Aminopeptidase dependent pore formation of Bacillus thuringiensis Cry1Ac toxin on Trichoplusia ni membranes

The insecticidal Bacillus thuringiensis Cry1Ac delta-endotoxin specifically binds to a 120 kDa aminopeptidase N (APN) in the midgut of susceptible insects such as Manduca sexta, Heliothis virescens, Lymantria dispar and Plutella xylostella, The 120 kDa APN has a glycosylphosphatidylinositol (GPI) anchor susceptible to the action of GPI-specific phospholipase C (PIPLC). Here we show that Cry1Ac pore-forming activity depends on the amount of APN present on brush border membrane vesicles (BBMV) from Trichoplusia ni larvae.
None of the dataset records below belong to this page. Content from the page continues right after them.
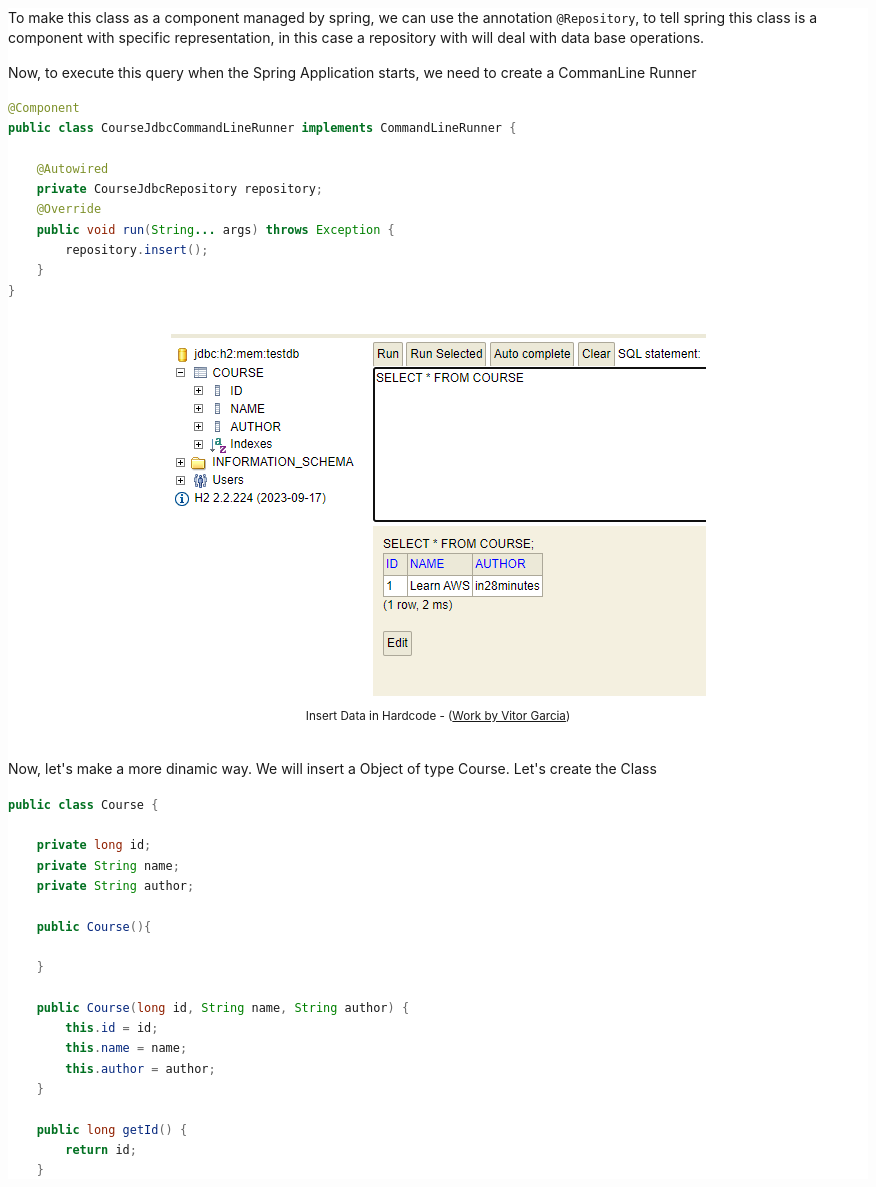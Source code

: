 To make this class as a component managed by spring, we can use the annotation ```@Repository```, to tell spring this class is a component with specific representation, in this case a repository with will deal with data base operations.

Now, to execute this query when the Spring Application starts, we need to create a CommanLine Runner

```java
@Component
public class CourseJdbcCommandLineRunner implements CommandLineRunner {

    @Autowired
    private CourseJdbcRepository repository;
    @Override
    public void run(String... args) throws Exception {
        repository.insert();
    }
}
```

<br>

<div align="center"><img src="img/inserthardcodesql-w535-h362.png" width=535 height=362><br><sub>Insert Data in Hardcode - (<a href='https://github.com/vitorstabile'>Work by Vitor Garcia</a>) </sub></div>

<br>

Now, let's make a more dinamic way. We will insert a Object of type Course. Let's create the Class

```java
public class Course {

    private long id;
    private String name;
    private String author;

    public Course(){

    }

    public Course(long id, String name, String author) {
        this.id = id;
        this.name = name;
        this.author = author;
    }

    public long getId() {
        return id;
    }

```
Inhibition of APN activity with bestatin did not affect Cry1Ac pore formation, suggesting that Cry1Ac action depends on the presence of APN, but not on its enzymatic activity. N-Acetyl-D-galactosamine blocks the actiono of the toxin, indicating that this sugar is also directly involved in the Cry1Ac toxin-receptor interaction. Membrane potential measurements using PIPLC treated and non-treated BBMV suggest that both APN could participate as Cry1Ac receptor, The kinetic characterization of PIPLC sensitive and resistant APN indicates that they could be different isoforms, Finally, we show that in the presence of 200 mM Cs+ intrinsic BBMV T. ni channel permeability is not observed, while the toxin induced permeability is not affected, allowing an accurate analysis of the effect of the Cry1Ac toxin on T. ni midgut membranes. (C) 1997 Federation of European Biochemical Societies.